Args: name: name of the premise to be removed

#   def get_connector( self, premise_type: str ) -> pipeline_penguin.core.connector.connector.Connector:
View Source
    def get_connector(self, premise_type: str) -> Connector:
        """Abstract method for retrieving the Connector to be used while querying data from this
        DataNode.

        If there's no corresponding Connector inside the internal `connectors` attribute, we must
        look for one from the ConnectorManager.

        Args:
            premise_type (str): Type of Premise for identifying the Connector.

        Returns:
            Connector: Connector retrieved.
        """
        return

Abstract method for retrieving the Connector to be used while querying data from this DataNode.

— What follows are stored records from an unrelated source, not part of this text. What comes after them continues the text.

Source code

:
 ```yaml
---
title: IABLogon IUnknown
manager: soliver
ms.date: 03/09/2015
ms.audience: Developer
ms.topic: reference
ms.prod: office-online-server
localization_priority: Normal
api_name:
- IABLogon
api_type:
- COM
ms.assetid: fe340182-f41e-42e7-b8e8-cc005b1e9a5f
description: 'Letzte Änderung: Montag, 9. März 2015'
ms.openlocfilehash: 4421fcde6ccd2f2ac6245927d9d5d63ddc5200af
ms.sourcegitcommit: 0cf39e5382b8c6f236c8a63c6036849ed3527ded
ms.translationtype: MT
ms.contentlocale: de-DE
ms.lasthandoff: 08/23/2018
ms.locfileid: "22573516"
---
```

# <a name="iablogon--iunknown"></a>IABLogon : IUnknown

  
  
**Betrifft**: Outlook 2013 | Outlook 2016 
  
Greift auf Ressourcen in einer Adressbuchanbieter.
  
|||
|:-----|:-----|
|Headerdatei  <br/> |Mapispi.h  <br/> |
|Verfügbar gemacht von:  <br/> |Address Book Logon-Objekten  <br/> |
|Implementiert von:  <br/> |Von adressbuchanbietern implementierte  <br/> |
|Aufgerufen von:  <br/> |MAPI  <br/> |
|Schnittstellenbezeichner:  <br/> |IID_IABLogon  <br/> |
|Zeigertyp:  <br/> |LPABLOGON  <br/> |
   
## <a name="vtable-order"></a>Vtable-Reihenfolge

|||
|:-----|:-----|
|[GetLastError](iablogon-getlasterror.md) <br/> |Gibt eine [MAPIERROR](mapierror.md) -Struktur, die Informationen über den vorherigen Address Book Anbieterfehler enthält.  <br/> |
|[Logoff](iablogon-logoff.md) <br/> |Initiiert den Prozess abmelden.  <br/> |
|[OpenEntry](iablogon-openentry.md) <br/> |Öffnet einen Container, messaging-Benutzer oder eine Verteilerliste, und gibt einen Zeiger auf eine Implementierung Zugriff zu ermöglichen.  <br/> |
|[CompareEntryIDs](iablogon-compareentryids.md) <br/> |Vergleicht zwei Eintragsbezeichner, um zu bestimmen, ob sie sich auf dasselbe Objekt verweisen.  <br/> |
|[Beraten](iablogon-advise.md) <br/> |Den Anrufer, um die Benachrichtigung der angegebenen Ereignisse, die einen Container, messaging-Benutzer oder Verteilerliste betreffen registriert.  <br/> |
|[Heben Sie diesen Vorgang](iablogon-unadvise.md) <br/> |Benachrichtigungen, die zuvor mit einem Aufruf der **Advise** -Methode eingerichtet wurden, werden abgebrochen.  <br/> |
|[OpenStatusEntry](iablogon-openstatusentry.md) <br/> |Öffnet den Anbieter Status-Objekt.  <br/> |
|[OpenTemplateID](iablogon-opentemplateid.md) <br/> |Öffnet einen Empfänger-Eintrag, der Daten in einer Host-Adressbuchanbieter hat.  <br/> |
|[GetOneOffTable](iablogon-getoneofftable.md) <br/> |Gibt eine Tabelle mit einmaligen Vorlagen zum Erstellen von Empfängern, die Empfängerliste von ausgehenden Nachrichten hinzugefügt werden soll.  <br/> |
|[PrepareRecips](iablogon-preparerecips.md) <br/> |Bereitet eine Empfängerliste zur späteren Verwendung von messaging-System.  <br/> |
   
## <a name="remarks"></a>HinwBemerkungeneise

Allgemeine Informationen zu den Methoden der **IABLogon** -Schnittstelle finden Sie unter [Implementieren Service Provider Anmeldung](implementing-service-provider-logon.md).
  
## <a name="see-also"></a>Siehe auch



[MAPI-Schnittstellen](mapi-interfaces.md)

If there's no corresponding Connector inside the internal connectors attribute, we must look for one from the ConnectorManager.

Args: premise_type (str): Type of Premise for identifying the Connector.

Returns: Connector: Connector retrieved.

View Source
    def run_premises(self) -> OutputManager:
        """Run every DataPremise validation for this DataNode, printing their validation status and
        saving them on a Dictionary.

        Returns:
            A `dictionary` object consolidating all validations executed.
        """
        output_mgr = OutputManager()

        for premise_name, premise in self.premises.items():
            premise_output = premise.validate()
            output_mgr.outputs.update({premise_name: premise_output})
            print(
                f"{self.name} - {premise_name}: \
                  {'Passed' if premise_output.pass_validation else 'Failed'}"
            )

        return output_mgr

Run every DataPremise validation for this DataNode, printing their validation status and saving them on a Dictionary.

Returns: A dictionary object consolidating all validations executed.

#   def to_serializeble_dict(self) -> Dict:
View Source
    def to_serializeble_dict(self) -> Dict:
        """Method for constructing a dictionary representation of the current DataNode using
        only built-in data types.

        Returns:
            A `dictionary` object containing the DataNode representation.
        """
        return {}

Method for constructing a dictionary representation of the current DataNode using only built-in data types.

Returns: A dictionary object containing the DataNode representation.